Closed, abandoned, and vulnerable to vandalism, The Waverly Hills Sanatorium is located in southwestern Louisville/Jefferson County, Kentucky. It was initially opened in 1910 as a two-story hospital made to accommodate between 40 to 50 tuberculosis patients.
The need for such a hospital came as an answer to the outbreak of tuberculosis referred to as the White Plague. Major Thomas H. Hays purchased the land known as Waverly Hill in 1883 where he built the Hays’ family home.
Given that there was no school in close proximity, Hays decided that he should open a local school for his daughters to attend. Initially, it was small one-room schoolhouse on Pages Lane. Lizzie Lee Harris was the first teacher hired to work at the school.
It was Harris’ fondness for Walter Scott’s Waverley novels that inspired the name of this institution, which they called Waverley School.
Later when the Board of Tuberculosis Hospitals bought the property, they decided to keep the name, although at some point the spelling of Waverley was changed to drop the second ‘e’.
The reason behind the outbreak of tuberculosis was the wetlands along the Ohio River, which acted as a harbor for TB bacteria. In order to try to reign in the spread of the disease, a two-story wooden sanatorium was opened. It consisted of an administrative building and two open-air pavilions that were able to house 20 patients.
The Report of the Board of Tuberculosis Hospitals in 1915 stated the following:
In the early part of 1911, the city of Louisville began to make preparations to build a new Louisville City Hospital, and the hospital commissioners decided in their plans that there would be no provision made in the new City Hospital for the admission of pulmonary tuberculosis, and the Board of Tuberculosis Hospital was given $25,000 to erect a hospital for the care of advanced cases of pulmonary tuberculosis.
Later in 1912, the hospital for advanced cases opened and the additional treatment of another 40 patients was now possible.

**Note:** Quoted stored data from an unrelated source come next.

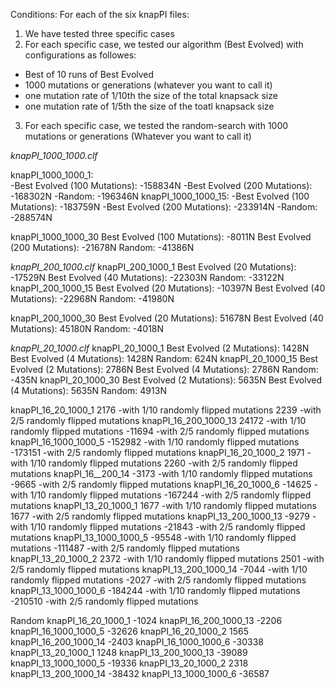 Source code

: Conditions: For each of the six knapPI files: 
1. We have tested three specific cases 
2. For each specific case, we tested our algorithm (Best Evolved) 
with configurations as followes:
 - Best of 10 runs of Best Evolved
 - 1000 mutations or generations (whatever you want to call it)
 - one mutation rate of 1/10th the size of the total knapsack size
 - one mutation rate of 1/5th the size of the toatl knapsack size
3. For each specific case, we tested the random-search with 1000
mutations or generations (Whatever you want to call it)


*knapPI_1000_1000.clf*


knapPI_1000_1000_1:  <br />
 -Best Evolved (100 Mutations): -158834N
 -Best Evolved (200 Mutations): -168302N
 -Random: -196346N
knapPI_1000_1000_15:
 -Best Evolved (100 Mutations): -183759N
 -Best Evolved (200 Mutations): -233914N
 -Random: -288574N

knapPI_1000_1000_30
Best Evolved (100 Mutations): -8011N
Best Evolved (200 Mutations): -21678N
Random: -41386N

*knapPI_200_1000.clf*
knapPI_200_1000_1
Best Evolved (20 Mutations): -17529N
Best Evolved (40 Mutations): -22303N
Random: -33122N
knapPI_200_1000_15
Best Evolved (20 Mutations): -10397N
Best Evolved (40 Mutations): -22968N
Random: -41980N

knapPI_200_1000_30
Best Evolved (20 Mutations): 51678N
Best Evolved (40 Mutations): 45180N
Random: -4018N

*knapPI_20_1000.clf*
knapPI_20_1000_1
Best Evolved (2 Mutations): 1428N
Best Evolved (4 Mutations): 1428N
Random: 624N
knapPI_20_1000_15
Best Evolved (2 Mutations): 2786N
Best Evolved (4 Mutations): 2786N
Random: -435N
knapPI_20_1000_30
Best Evolved (2 Mutations): 5635N
Best Evolved (4 Mutations): 5635N
Random: 4913N


knapPI_16_20_1000_1
2176 		-with 1/10 randomly flipped mutations
2239 		-with 2/5 randomly flipped mutations
knapPI_16_200_1000_13
24172 		-with 1/10 randomly flipped mutations
-11694 	-with 2/5 randomly flipped mutations
knapPI_16_1000_1000_5
-152982 	-with 1/10 randomly flipped mutations
-173151 	-with 2/5 randomly flipped mutations
knapPI_16_20_1000_2
1971 		-with 1/10 randomly flipped mutations
2260 		-with 2/5 randomly flipped mutations
knapPI_16__200_14
-3173 		-with 1/10 randomly flipped mutations
-9665 		-with 2/5 randomly flipped mutations
knapPI_16_20_1000_6
-14625 	-with 1/10 randomly flipped mutations
-167244  	-with 2/5 randomly flipped mutations
knapPI_13_20_1000_1
1677		-with 1/10 randomly flipped mutations
1677		-with 2/5 randomly flipped mutations
knapPI_13_200_1000_13
-9279		-with 1/10 randomly flipped mutations
-21843		-with 2/5 randomly flipped mutations
knapPI_13_1000_1000_5
-95548		-with 1/10 randomly flipped mutations
-111487	-with 2/5 randomly flipped mutations
knapPI_13_20_1000_2
2372		-with 1/10 randomly flipped mutations
2501		-with 2/5 randomly flipped mutations
knapPI_13_200_1000_14
-7044		-with 1/10 randomly flipped mutations
-2027		-with 2/5 randomly flipped mutations
knapPI_13_1000_1000_6
-184244	-with 1/10 randomly flipped mutations
-210510	-with 2/5 randomly flipped mutations


Random
knapPI_16_20_1000_1
-1024
knapPI_16_200_1000_13
-2206
knapPI_16_1000_1000_5
-32626
knapPI_16_20_1000_2
1565
knapPI_16_200_1000_14
-2403
knapPI_16_1000_1000_6
-30338
knapPI_13_20_1000_1
1248
knapPI_13_200_1000_13
-39089
knapPI_13_1000_1000_5
-19336
knapPI_13_20_1000_2
2318
knapPI_13_200_1000_14
-38432
knapPI_13_1000_1000_6
-36587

Two years later, the children’s pavilion added another 50 beds, which increased the total number of patients to 130.
The inescapable reality was that the hospital’s main structure was wooden and in a need of constant repairs. The solution to this problem was to build a new, five-story building capable of housing more than 400 patients. Its construction began in March of 1924.
This new building was ready and opened on October 17, 1926. It was fully operational until the introduction of streptomycin, a powerful antibiotic used to treat many bacterial infections that was even effective against tuberculosis.
This discovery happened in 1943, and as a result of its introduction, there was a gradual decline in the number of tuberculosis cases which meant that the need for hospitals of this kind was greatly reduced. This scientific breakthrough was the main for the closure of Waverly Hills Sanatorium in 1961.
One year later, a new institution was opened in the same buildings: the Woodhaven Geriatric Center. It served as a nursing home, primarily treating aged patients with various stages of dementia and mobility impairments, as well as people with other mental impairments.
In 1982, after 20 years of operation, the Woodhaven Geriatric Center was shut down due to patient neglect. One year later, J. Clifford Todd bought the hospital. He hired the architect Milton Thompson and gave him the task of converting the hospital to a minimum-security prison.
Because of protests from people in the local community, the developers eventually dropped this plan. There was even a plan to build a 46-meter-tall and 46-meter-wide statue of Jesus on the roof of the sanatorium and turn the hospital into a chapel. Due to insufficient funds, the project was ultimately canceled.
Once more the property changed owners and this time it was bought by Tina and Charlie Mattingly in 2001. Today, the Mattinglys hold tours of Waverly Hills and host a haunted house attraction each Halloween. All the money collected goes toward the restoration of the property.
The hospital was featured in a number of TV shows such as VH1’s Celebrity Paranormal Project, Ghost Hunters, and the British show Most Haunted.